Rendered images with source text
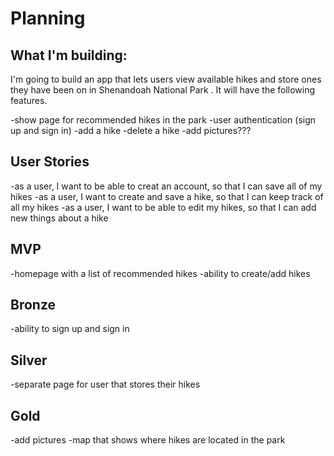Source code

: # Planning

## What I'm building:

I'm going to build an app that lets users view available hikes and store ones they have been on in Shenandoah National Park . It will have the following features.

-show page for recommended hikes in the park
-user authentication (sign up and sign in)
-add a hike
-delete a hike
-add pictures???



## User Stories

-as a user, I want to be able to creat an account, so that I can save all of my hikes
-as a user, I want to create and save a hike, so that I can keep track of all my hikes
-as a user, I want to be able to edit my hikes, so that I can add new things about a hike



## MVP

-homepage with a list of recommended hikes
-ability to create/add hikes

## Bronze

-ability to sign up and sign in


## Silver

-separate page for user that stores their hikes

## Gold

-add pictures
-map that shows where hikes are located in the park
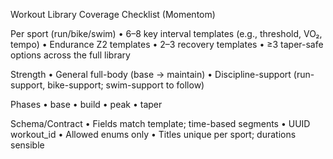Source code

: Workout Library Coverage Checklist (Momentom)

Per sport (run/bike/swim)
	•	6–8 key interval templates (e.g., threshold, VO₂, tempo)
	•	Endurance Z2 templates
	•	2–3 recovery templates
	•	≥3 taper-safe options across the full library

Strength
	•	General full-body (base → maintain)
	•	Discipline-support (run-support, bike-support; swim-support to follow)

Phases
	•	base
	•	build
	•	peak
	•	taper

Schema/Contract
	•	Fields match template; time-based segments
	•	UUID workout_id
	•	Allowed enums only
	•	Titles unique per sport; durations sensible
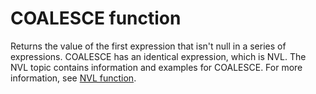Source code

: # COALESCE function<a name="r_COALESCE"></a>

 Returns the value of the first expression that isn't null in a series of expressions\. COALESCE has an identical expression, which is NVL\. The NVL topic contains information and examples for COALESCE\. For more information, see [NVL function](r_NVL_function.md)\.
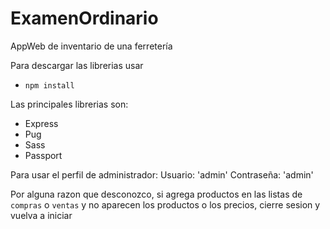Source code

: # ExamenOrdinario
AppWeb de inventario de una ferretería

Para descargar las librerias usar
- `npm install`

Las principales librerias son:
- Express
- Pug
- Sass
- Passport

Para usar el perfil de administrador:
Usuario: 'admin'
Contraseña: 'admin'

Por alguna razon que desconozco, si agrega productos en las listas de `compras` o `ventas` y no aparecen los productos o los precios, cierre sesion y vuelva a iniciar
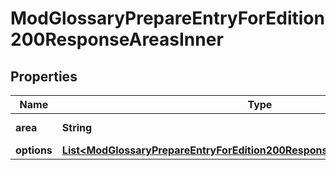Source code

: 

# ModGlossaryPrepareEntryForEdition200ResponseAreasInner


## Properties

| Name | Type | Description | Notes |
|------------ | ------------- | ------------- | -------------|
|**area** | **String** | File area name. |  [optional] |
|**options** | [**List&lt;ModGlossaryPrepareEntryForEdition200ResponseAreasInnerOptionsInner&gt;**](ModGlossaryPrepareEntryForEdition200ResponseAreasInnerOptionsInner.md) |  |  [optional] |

Exercise details
Please go through the data and copy each line containing the word "that".

Response area
I'm going to build an app that lets users view available hikes and store ones they have been on in Shenandoah National Park . It will have the following features.
-as a user, I want to be able to creat an account, so that I can save all of my hikes
-as a user, I want to create and save a hike, so that I can keep track of all my hikes
-as a user, I want to be able to edit my hikes, so that I can add new things about a hike
-separate page for user that stores their hikes
-map that shows where hikes are located in the park
 Returns the value of the first expression that isn't null in a series of expressions\. COALESCE has an identical expression, which is NVL\. The NVL topic contains information and examples for COALESCE\. For more information, see [NVL function](r_NVL_function.md)\.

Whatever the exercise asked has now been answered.